The sprawling Scotford upgrader north of Edmonton
Alberta’s industrial heartland region northeast of Edmonton is no stranger to the whims of the herd-driven market. Big plans ran aground when oil prices plummeted from US$147 per barrel in mid-2008 to $34. The province’s would-be upgrading and petrochemical mecca saw as many as seven of the mega-plants temporarily shelved or permanently scrapped. “That doesn’t mean value added is dead,” insists Justin Riemer, assistant deputy minister of Alberta Finance and Enterprise. “This cannot be highlighted enough.”
Evidence suggests he may be right. A joint venture struck late last year between Total E&P Canada Ltd. and Suncor Energy Inc. to revive that company’s mothballed Voyageur plant was finalized last spring. At the center of another battle against the tide of planned exports is the small community of Redwater, Alberta, just east of the Fort Saskatchewan hub. The town of 2,100 people is the future home of North West Upgrading Inc.’s $15-billion refinery. Production from the first of three 50,000-barrels-daily stages of the mega-plant is due to begin by 2013. Two-thirds of the initial feedstock for the project will come via the province’s bitumen royalty-in-kind program, with the remainder contributed by Canadian Natural Resources Ltd. Blueprints for the facility call for production of diesel, as well as premium-priced “diluent” or thinner used by oil sands producers to make their product flow in pipelines.
The plant will further reduce exposure to the volatile price difference between crude oil grades by churning out light ends of the oil barrel – including butane, propane and ethane – ideal for supplying petrochemical plants with a reliable feedstock. North West chairman Ian MacGregor says the facility has one main advantage over export projects that plan to ship raw oil sands production south and west for processing. Compared to controversy that continues to dog proponents of TransCanada Corp.’s Keystone expansion, Enbridge Inc.’s Northern Gateway and Kinder Morgan Canada’s Trans Mountain Pipeline, “Fuels are easy to export,” MacGregor says. He betrayed no anxiety about the future of value-added production in Alberta at a summer showcase for oil sands technology, even as he shared the stage with a senior executive from the major projects division at Enbridge Inc. Can the upgrader project succeed where so many before it have faltered? Without question, MacGregor says. “We’re small. We’re presumptuous. But we believe we can do it.”

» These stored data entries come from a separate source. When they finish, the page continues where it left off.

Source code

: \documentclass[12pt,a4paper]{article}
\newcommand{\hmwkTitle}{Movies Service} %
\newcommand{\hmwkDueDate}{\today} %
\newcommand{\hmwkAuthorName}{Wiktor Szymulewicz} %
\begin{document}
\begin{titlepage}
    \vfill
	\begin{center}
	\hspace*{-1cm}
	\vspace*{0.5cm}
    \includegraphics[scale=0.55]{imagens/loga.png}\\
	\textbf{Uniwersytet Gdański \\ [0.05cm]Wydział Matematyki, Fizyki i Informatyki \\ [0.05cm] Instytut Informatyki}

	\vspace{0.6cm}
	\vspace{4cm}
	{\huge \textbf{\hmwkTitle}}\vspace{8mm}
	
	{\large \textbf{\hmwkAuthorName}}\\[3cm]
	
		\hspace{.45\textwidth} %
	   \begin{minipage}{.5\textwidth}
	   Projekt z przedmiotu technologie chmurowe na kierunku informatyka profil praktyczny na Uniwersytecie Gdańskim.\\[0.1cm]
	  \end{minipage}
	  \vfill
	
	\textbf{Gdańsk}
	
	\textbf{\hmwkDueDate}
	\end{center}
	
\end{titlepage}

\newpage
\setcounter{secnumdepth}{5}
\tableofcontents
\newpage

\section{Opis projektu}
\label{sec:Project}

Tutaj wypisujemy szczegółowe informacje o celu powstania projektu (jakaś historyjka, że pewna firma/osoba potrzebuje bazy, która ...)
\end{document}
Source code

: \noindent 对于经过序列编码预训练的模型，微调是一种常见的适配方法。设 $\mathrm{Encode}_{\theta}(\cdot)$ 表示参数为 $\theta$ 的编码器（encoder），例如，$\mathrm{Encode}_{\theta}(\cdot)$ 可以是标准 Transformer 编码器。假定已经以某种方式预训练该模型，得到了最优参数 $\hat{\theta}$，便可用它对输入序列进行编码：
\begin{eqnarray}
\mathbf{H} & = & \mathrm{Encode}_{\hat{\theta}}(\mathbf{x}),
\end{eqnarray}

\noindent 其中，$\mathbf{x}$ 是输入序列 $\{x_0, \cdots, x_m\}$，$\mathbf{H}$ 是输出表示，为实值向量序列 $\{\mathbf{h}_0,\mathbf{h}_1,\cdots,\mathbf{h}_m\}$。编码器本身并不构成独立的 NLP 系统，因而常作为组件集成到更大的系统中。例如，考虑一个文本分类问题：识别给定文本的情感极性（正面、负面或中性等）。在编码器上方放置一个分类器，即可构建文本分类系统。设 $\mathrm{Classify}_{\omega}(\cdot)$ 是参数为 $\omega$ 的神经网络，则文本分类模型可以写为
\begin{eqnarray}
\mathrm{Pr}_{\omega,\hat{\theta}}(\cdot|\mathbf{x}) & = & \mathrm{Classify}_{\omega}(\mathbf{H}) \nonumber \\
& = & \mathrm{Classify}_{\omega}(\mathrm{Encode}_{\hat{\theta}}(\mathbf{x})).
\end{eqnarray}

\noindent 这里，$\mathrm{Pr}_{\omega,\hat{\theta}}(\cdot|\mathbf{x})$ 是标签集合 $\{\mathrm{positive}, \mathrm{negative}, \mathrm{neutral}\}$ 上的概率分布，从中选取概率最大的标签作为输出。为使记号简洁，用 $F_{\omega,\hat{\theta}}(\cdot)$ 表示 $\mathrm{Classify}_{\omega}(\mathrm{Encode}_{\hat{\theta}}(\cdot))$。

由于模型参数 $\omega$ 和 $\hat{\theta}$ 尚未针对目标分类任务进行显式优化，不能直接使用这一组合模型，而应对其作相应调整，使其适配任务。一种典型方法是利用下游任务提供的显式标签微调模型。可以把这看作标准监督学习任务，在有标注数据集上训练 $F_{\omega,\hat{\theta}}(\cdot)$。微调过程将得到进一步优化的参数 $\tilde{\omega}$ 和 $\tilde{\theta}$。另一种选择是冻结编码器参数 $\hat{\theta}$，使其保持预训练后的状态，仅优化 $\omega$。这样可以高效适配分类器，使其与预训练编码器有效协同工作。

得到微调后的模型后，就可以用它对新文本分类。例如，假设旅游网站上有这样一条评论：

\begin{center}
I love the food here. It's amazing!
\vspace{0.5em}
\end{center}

Not long after the North West chairman left the stage, David Chappell, vice-president of the Canadian arm of Oklahoma-based Williams Energy, indulged in a brief fantasy. His firm – currently midway through a $650-million expansion program in Sturgeon County – is a pioneer in the emerging art of capturing oil sands “off-gas,” a byproduct of bitumen processing rich in vapors that condense into petrochemical building blocks like ethane, propane and butane. Imagine a businessman in China sitting in a conference, Chappell said. The man’s attention starts to wander. His fingers turn over a plastic pen, manufactured in a far-off province known for its cold weather and vast resource wealth. “This is the opportunity for us,” Chappell said. He smiled, “Made in Edmonton – wouldn’t that be nice?”